まずステッピングモータとして1−2相励磁方式を採用したハイブリッド(HB)型の2相ステッピングモータでは、加速時の初期励磁相としては、1相励磁の他に2相励磁が考えられる。1相励磁は特定の励磁相のみを駆動するもので、この1相励磁によって初速時の回転トルクを得る。これに対して2相励磁は特定の2つの励磁相を同時に駆動するもので、2相励磁によって初速時の回転トルクを得る。
回胴の大きさやイナーシャーなどによっても相違するが、通常のスロットマシンの場合には、1相励磁でも回胴を初速ゼロから加速させることは可能である。しかし、1相励磁の場合にはそれだけ発生する回転トルクも小さいので、十分な初速が得られない場合があるし、スムーズな回転を期待し得ない場合もある。十分な初速が得られないときは脱調し易くなり、また遊技者の観点からすると、加速時間はできるだけ短い方が遊技者の興趣を逸らせない点で好ましいと言える。
また、回胴にブレーキをかけてから実際に回胴が停止するまでには、所定のステップ角分だけ滑って停止するので、このように多少ずれた角度で停止しているとき、このずれ分を含めて回胴を回転させるときはこの角度ずれ分を吸収しつつ加速処理を行う必要があるので、できるだけ初期励磁での電磁的吸引力が大きい方が好ましい。
2相励磁の場合には、1相励磁よりも吸引力が大きいので、発生する回転トルクもその分だけ大きくなり、これは結果的に加速から定速回転に至るまでの加速時間を1相励磁の場合より短縮できることになる。また、回胴を停止させたときのすべりが発生していても、発生する吸引力が大きいのでこの回転角度ずれに伴う回転揺れを素早く吸収できる。したがってこれらのことを総合的に勘案すると、初期励磁は1相励磁より2相励磁の方が好ましいことになる。
初期励磁を2相励磁に設定した場合で、しかも加速期間を便宜的に第1と第2の加速期間に割り当てたとき、第2の加速期間で所定の回転数まで短時間に到達させるための励磁相への割り込みタイミングとしては、図10に示すようなタイミング例が好適である。
図10において、第1の加速期間は初期励磁期間であり、この実施の形態では上述のように2相励磁を行う。2相励磁は例えば図8の励磁順のうち、最も早い励磁順2を選ぶことができる。勿論、駆動モータの回転停止時の励磁相によっては、異なる励磁順(励磁順4、励磁順6または励磁順8)となることがある。

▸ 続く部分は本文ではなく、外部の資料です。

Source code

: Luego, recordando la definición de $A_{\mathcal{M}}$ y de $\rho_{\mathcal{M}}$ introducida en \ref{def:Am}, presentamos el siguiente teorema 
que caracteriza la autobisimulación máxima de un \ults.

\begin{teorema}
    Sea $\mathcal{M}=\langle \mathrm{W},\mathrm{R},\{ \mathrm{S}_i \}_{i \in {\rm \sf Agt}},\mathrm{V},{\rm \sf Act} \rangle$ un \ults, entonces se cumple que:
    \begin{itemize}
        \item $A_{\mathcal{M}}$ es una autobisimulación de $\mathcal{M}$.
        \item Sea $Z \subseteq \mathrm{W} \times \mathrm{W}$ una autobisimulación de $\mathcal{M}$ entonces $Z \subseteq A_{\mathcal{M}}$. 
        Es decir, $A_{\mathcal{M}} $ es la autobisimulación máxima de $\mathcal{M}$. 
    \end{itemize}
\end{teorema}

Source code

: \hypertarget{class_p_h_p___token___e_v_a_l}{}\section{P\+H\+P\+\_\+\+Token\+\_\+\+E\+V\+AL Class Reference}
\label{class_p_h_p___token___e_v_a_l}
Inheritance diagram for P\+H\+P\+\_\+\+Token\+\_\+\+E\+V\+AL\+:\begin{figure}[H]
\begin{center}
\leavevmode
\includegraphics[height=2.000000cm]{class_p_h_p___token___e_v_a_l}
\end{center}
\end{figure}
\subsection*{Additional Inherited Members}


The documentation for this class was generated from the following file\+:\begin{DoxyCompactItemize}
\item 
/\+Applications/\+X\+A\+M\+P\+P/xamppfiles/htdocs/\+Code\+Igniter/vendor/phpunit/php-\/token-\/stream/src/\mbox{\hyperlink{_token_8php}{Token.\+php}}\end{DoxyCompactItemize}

1.49msecごとの割り込みタイミングで割り込んで励磁信号を印加してからは130割り込み分(193.7msec)、この励磁状態を保持する。
第2の加速期間では、1−2相励磁を交互に繰り返すが、励磁相への割り込みタイミング、換言すれば相励磁の保持期間として、図10のように1相励磁の励磁保持期間と2相励磁の励磁保持期間とが細かく制御される。この実施の形態では、第2の加速期間に突入すると、2相励磁に続く1相励磁(図10では励磁順3)が8割り込み分行われ、したがって8割り込み分の相励磁保持が行われ、その次の2相励磁は7割り込み分だけ(励磁順4)行われるように、割り込みが漸次短くなるように設定して励磁時間を短縮すると共に、最後には最小の割り込み間隔で励磁相が順次切り替わる通常の1−2相励磁に遷移できるような割り込みに設定されている。

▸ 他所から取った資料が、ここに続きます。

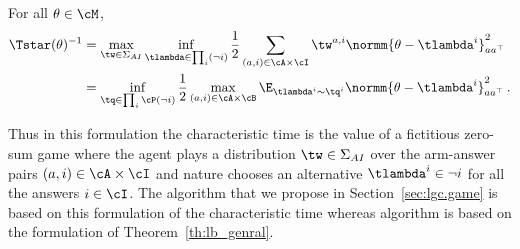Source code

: \begin{lemma}
\label{lem:sion_convexify} For all $\theta\in\cM$,
\begin{align*}
  \Tstar(\theta)^{-1} &= \max_{\tw \in \Sigma_{AI}} \inf_{\tlambda\in \prod_i (\neg i) }\frac{1}{2} \sum_{(a,i)\in\cA\times\cI}\tw^{a,i}\normm{\theta - \tlambda^i}_{aa^\top}^2\\
   &= \inf_{\tq\in \prod_i\cP(\neg i) } \frac{1}{2}\max_{(a,i)\in\cA\times\cB}\E_{\tlambda^i\sim \tq^i}\normm{\theta - \tlambda^i}_{aa^\top}^2\,.
\end{align*}
\end{lemma}
Thus in this formulation the characteristic time is the value of a fictitious zero-sum game where the agent plays a distribution $\tw\in\Sigma_{AI}$ over the arm-answer pairs $(a,i)\in\cA\times\cI$ and nature chooses an alternative $\tlambda^i\in\neg i$ for all the answers $i\in\cI$. The algorithm \LGC that we propose in Section~\ref{sec:lgc.game} is based on this formulation of the characteristic time whereas algorithm \LG is based on the formulation of Theorem~\ref{th:lb_genral}.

したがって図10のように、第2の加速期間の最後の励磁相が2相励磁であって、これが1割り込みであるときには、次の定速回転期間の最初の励磁相は1相励磁であって、しかも最小の割り込み間隔である1割り込みとなる。このように第2の加速期間での割り込み処理タイミングを、定速回転に近づくにつれ順次短くすることで、高速な加速処理を短時間で実現することができると共に、定速回転へのスムーズな移行が可能になる。
図10に示す第2の加速期間は、全体の加速期間がほぼ317.37msecに設定されているときの例であるので、全体の加速期間がこれとは異なる値に設定されているときには、その値に応じて第2の加速期間が選定され、それに応じて図10に示す割り込み処理とは異なった割り込み処理が行われることは言うまでもない。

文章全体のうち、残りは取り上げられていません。